> [Supplied records]:
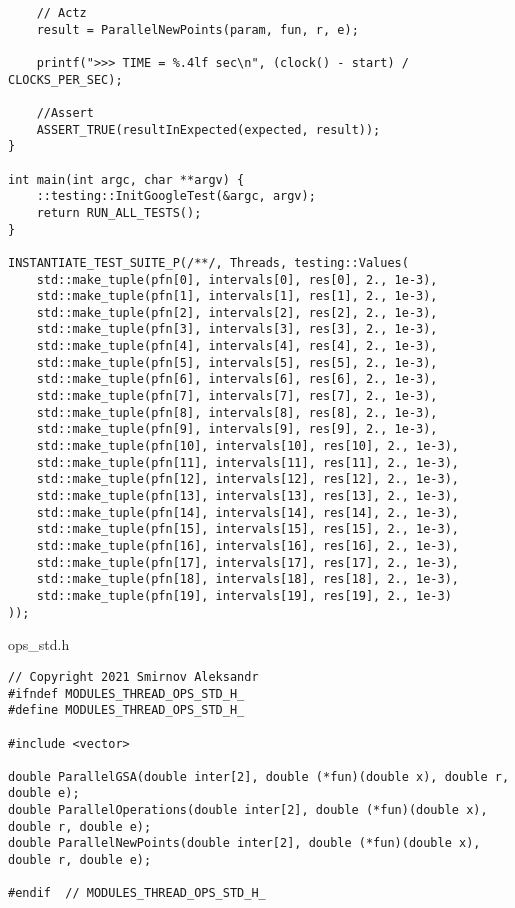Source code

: \documentclass{report}
\begin{document}
\begin{lstlisting}
    // Actz
    result = ParallelNewPoints(param, fun, r, e);

    printf(">>> TIME = %.4lf sec\n", (clock() - start) / CLOCKS_PER_SEC);

    //Assert
    ASSERT_TRUE(resultInExpected(expected, result));
}

int main(int argc, char **argv) {
    ::testing::InitGoogleTest(&argc, argv);
    return RUN_ALL_TESTS();
}

INSTANTIATE_TEST_SUITE_P(/**/, Threads, testing::Values(
    std::make_tuple(pfn[0], intervals[0], res[0], 2., 1e-3),
    std::make_tuple(pfn[1], intervals[1], res[1], 2., 1e-3),
    std::make_tuple(pfn[2], intervals[2], res[2], 2., 1e-3),
    std::make_tuple(pfn[3], intervals[3], res[3], 2., 1e-3),
    std::make_tuple(pfn[4], intervals[4], res[4], 2., 1e-3),
    std::make_tuple(pfn[5], intervals[5], res[5], 2., 1e-3),
    std::make_tuple(pfn[6], intervals[6], res[6], 2., 1e-3),
    std::make_tuple(pfn[7], intervals[7], res[7], 2., 1e-3),
    std::make_tuple(pfn[8], intervals[8], res[8], 2., 1e-3),
    std::make_tuple(pfn[9], intervals[9], res[9], 2., 1e-3),
    std::make_tuple(pfn[10], intervals[10], res[10], 2., 1e-3),
    std::make_tuple(pfn[11], intervals[11], res[11], 2., 1e-3),
    std::make_tuple(pfn[12], intervals[12], res[12], 2., 1e-3),
    std::make_tuple(pfn[13], intervals[13], res[13], 2., 1e-3),
    std::make_tuple(pfn[14], intervals[14], res[14], 2., 1e-3),
    std::make_tuple(pfn[15], intervals[15], res[15], 2., 1e-3),
    std::make_tuple(pfn[16], intervals[16], res[16], 2., 1e-3),
    std::make_tuple(pfn[17], intervals[17], res[17], 2., 1e-3),
    std::make_tuple(pfn[18], intervals[18], res[18], 2., 1e-3),
    std::make_tuple(pfn[19], intervals[19], res[19], 2., 1e-3)
));
\end{lstlisting}

ops\_std.h
\begin{lstlisting}
// Copyright 2021 Smirnov Aleksandr
#ifndef MODULES_THREAD_OPS_STD_H_
#define MODULES_THREAD_OPS_STD_H_

#include <vector>

double ParallelGSA(double inter[2], double (*fun)(double x), double r, double e);
double ParallelOperations(double inter[2], double (*fun)(double x), double r, double e);
double ParallelNewPoints(double inter[2], double (*fun)(double x), double r, double e);

#endif  // MODULES_THREAD_OPS_STD_H_
\end{lstlisting}
\end{document}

> [Task instructions]: Once you have counted the lines of the data that contain the word "ParallelNewPoints", please reply with that number alone.

> [Task response]: 2